Description of the task:
For each line below that contains the word "github", make a copy.
┄┄┄┄┄┄┄┄┄┄┄┄┄┄┄┄┄┄┄┄
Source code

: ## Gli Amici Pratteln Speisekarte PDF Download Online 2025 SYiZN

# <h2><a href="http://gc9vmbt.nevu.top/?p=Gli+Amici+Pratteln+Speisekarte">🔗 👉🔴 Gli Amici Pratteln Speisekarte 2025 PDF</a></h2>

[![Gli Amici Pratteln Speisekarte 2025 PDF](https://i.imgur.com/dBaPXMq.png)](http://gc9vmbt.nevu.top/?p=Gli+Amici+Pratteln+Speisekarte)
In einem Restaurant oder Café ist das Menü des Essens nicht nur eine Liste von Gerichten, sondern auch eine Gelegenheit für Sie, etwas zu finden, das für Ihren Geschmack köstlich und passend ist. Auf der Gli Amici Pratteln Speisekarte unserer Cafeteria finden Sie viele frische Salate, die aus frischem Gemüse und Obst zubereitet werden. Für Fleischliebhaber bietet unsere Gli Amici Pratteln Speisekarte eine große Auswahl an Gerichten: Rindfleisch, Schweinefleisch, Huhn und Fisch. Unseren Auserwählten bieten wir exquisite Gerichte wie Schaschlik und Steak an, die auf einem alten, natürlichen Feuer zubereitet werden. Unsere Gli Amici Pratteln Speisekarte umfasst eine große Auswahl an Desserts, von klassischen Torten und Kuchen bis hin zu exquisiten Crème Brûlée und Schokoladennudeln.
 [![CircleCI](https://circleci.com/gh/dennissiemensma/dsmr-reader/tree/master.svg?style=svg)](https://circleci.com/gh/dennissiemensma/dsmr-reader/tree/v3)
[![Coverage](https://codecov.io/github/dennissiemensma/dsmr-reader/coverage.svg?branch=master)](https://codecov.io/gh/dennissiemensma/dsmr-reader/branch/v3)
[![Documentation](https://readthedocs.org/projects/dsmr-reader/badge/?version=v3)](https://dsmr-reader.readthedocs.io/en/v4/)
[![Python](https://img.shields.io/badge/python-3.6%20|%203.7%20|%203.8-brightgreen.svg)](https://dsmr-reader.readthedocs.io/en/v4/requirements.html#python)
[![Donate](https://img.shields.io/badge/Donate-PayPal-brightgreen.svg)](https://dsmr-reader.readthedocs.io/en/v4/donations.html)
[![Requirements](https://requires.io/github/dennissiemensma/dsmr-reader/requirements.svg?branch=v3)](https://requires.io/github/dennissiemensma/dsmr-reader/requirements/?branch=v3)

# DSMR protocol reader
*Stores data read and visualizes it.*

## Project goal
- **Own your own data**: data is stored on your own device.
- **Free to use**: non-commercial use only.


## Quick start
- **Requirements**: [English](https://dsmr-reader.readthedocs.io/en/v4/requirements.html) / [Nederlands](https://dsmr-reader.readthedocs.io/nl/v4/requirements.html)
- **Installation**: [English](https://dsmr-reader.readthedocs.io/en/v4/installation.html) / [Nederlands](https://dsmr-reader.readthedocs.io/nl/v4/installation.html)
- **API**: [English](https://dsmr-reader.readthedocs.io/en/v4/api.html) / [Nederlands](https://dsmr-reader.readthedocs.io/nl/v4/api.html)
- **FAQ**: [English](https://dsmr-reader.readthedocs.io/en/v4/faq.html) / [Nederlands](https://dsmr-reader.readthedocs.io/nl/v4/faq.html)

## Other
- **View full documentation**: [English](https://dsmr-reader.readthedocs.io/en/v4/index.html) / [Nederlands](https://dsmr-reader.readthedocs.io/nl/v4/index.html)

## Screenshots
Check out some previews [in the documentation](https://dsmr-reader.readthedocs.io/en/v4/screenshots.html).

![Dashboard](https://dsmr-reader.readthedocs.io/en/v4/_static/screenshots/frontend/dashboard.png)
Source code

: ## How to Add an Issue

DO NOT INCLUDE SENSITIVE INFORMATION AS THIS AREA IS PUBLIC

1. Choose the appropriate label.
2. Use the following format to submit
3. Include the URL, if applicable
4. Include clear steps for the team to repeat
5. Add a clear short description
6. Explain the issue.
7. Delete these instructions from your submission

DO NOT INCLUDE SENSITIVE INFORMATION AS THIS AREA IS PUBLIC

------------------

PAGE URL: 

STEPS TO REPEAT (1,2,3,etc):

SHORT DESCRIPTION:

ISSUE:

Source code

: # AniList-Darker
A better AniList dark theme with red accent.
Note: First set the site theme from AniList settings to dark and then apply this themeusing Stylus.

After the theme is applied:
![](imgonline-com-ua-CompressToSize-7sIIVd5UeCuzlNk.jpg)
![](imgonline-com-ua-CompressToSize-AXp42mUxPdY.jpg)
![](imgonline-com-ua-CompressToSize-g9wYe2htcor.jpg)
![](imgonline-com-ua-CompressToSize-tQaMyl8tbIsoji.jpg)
┄┄┄┄┄┄┄┄┄┄┄┄┄┄┄┄┄┄┄┄
Result:
[![Coverage](https://codecov.io/github/dennissiemensma/dsmr-reader/coverage.svg?branch=master)](https://codecov.io/gh/dennissiemensma/dsmr-reader/branch/v3)
[![Requirements](https://requires.io/github/dennissiemensma/dsmr-reader/requirements.svg?branch=v3)](https://requires.io/github/dennissiemensma/dsmr-reader/requirements/?branch=v3)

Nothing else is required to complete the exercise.